5. Interpretation and Model Explainability

The integration of SHAP (SHapley Additive exPlanations) analysis provides insights into feature attributions across training stages (Boabang et al., 4 Aug 2025). It is observed that:

During the convex stage, SHAP values reflect broad, general patterns, with feature influences distributed more uniformly.
In nonconvex phases, feature attributions highlight rare or complex decision boundaries, especially those contributing to minority class detection (fraudulent cases).
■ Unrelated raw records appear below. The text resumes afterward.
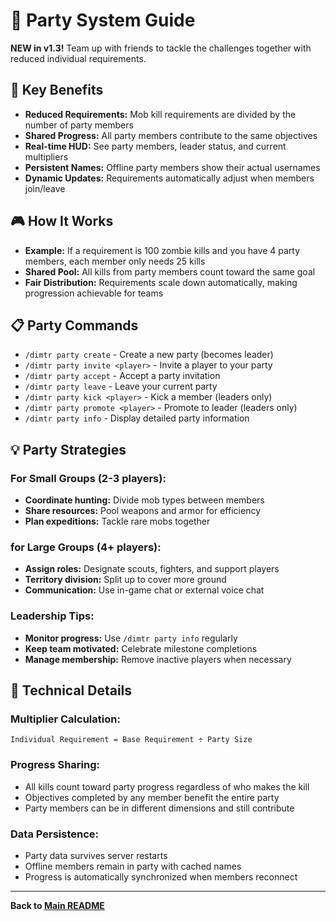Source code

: # 👥 Party System Guide

**NEW in v1.3!** Team up with friends to tackle the challenges together with reduced individual requirements.

## 🌟 Key Benefits

* **Reduced Requirements:** Mob kill requirements are divided by the number of party members
* **Shared Progress:** All party members contribute to the same objectives
* **Real-time HUD:** See party members, leader status, and current multipliers
* **Persistent Names:** Offline party members show their actual usernames
* **Dynamic Updates:** Requirements automatically adjust when members join/leave

## 🎮 How It Works

* **Example:** If a requirement is 100 zombie kills and you have 4 party members, each member only needs 25 kills
* **Shared Pool:** All kills from party members count toward the same goal
* **Fair Distribution:** Requirements scale down automatically, making progression achievable for teams

## 📋 Party Commands

* `/dimtr party create` - Create a new party (becomes leader)
* `/dimtr party invite <player>` - Invite a player to your party
* `/dimtr party accept` - Accept a party invitation
* `/dimtr party leave` - Leave your current party
* `/dimtr party kick <player>` - Kick a member (leaders only)
* `/dimtr party promote <player>` - Promote to leader (leaders only)
* `/dimtr party info` - Display detailed party information

## 💡 Party Strategies

### For Small Groups (2-3 players):
* **Coordinate hunting:** Divide mob types between members
* **Share resources:** Pool weapons and armor for efficiency
* **Plan expeditions:** Tackle rare mobs together

### for Large Groups (4+ players):
* **Assign roles:** Designate scouts, fighters, and support players
* **Territory division:** Split up to cover more ground
* **Communication:** Use in-game chat or external voice chat

### Leadership Tips:
* **Monitor progress:** Use `/dimtr party info` regularly
* **Keep team motivated:** Celebrate milestone completions
* **Manage membership:** Remove inactive players when necessary

## 🔧 Technical Details

### Multiplier Calculation:
```
Individual Requirement = Base Requirement ÷ Party Size
```

### Progress Sharing:
- All kills count toward party progress regardless of who makes the kill
- Objectives completed by any member benefit the entire party
- Party members can be in different dimensions and still contribute

### Data Persistence:
- Party data survives server restarts
- Offline members remain in party with cached names
- Progress is automatically synchronized when members reconnect

---

**Back to [Main README](README.md)**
For the multistage approach, the dispersion of SHAP values across features suggests that the multistage strategy avoids excessive reliance on a single feature and improves model robustness by balancing global pattern learning and specialized focus on hard examples.

6. Relation to Broader Adaptive and Hierarchical Focal Loss Variants

The multistage approach is distinct from adaptive schedule methods (where γ is continuously updated based on sample-hardness or performance (Weber et al., 2019)). In the multistage paradigm, discrete transitions in the loss regime correspond to stages in the training process, providing curriculum-like stability and robust convergence—a principle also employed in hierarchical progressive focus for multi-scale detectors (Wu et al., 2021).
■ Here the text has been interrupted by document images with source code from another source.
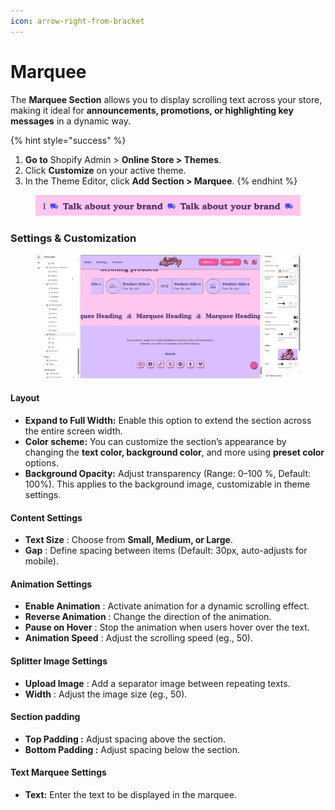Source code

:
 ```yaml
---
icon: arrow-right-from-bracket
---
```


# Marquee

The **Marquee Section** allows you to display scrolling text across your store, making it ideal for **announcements, promotions, or highlighting key messages** in a dynamic way.

{% hint style="success" %}
1. **Go to** Shopify Admin > **Online Store > Themes**.
2. Click **Customize** on your active theme.
3. In the Theme Editor, click **Add Section > Marquee**.
{% endhint %}

<figure><img src="../.gitbook/assets/Screenshot_26.jpg" alt=""><figcaption></figcaption></figure>

### **Settings & Customization**

<figure><img src="../.gitbook/assets/marquee-02.jpg" alt=""><figcaption></figcaption></figure>

#### **Layout** <a href="#layout" id="layout"></a>

* **Expand to Full Width:** Enable this option to extend the section across the entire screen width.
* **Color scheme:** You can customize the section’s appearance by changing the **text color, background color**, and more using **preset color** options.
* **Background Opacity:** Adjust transparency (Range: 0–100 %, Default: 100%). This applies to the background image, customizable in theme settings.

#### **Content Settings**

* **Text Size** : Choose from **Small, Medium, or Large**.
* **Gap** : Define spacing between items (Default: 30px, auto-adjusts for mobile).

#### **Animation Settings**

* **Enable Animation** : Activate animation for a dynamic scrolling effect.
* **Reverse Animation** : Change the direction of the animation.
* **Pause on Hover** : Stop the animation when users hover over the text.
* **Animation Speed** : Adjust the scrolling speed (eg., 50).

#### **Splitter Image Settings**

* **Upload Image** : Add a separator image between repeating texts.
* **Width** : Adjust the image size (eg., 50).

#### Section padding <a href="#section-padding" id="section-padding"></a>

* **Top Padding :** Adjust spacing above the section.
* **Bottom Padding :** Adjust spacing below the section.

#### **Text Marquee Settings**

* **Text:** Enter the text to be displayed in the marquee.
Moreover, multistage focal loss can be conceptualized as a generalization; it encompasses methods where the loss landscape is engineered (through staged convexity or polynomial term adjustments) to facilitate stable optimization followed by aggressive minority mining, with broad applicability to tabular, detection, and segmentation tasks suffering from severe class imbalance.

7. Practical Implementation and Recommendations

For practical deployment:

Begin training with a convex (γ ≈ 0) focal loss for E₁ epochs.
Transition to an intermediate or full nonconvex focal loss (γ = 2, then γ = 4 or task-specific optimal) for subsequent training phases.
The transition points (E₁, E₂) and the rate of γ increase should be set based on observed validation loss convergence or through hyperparameter search.

The explained scheme is robust for high class imbalance settings and appropriate for tasks where both initial training stability and sharp focus on hard examples are essential. Integration with explainable AI tools such as SHAP supports transparency and validation in regulated settings.

In summary, the multistage focal loss function enhances the foundational focal loss by introducing a staged, curriculum-inspired sequence from convex to nonconvex training. Empirical studies confirm its advantage in robustness, accuracy, and recall in highly imbalanced classification, with explainability tools supporting model transparency and trust in real-world deployments (Boabang et al., 4 Aug 2025).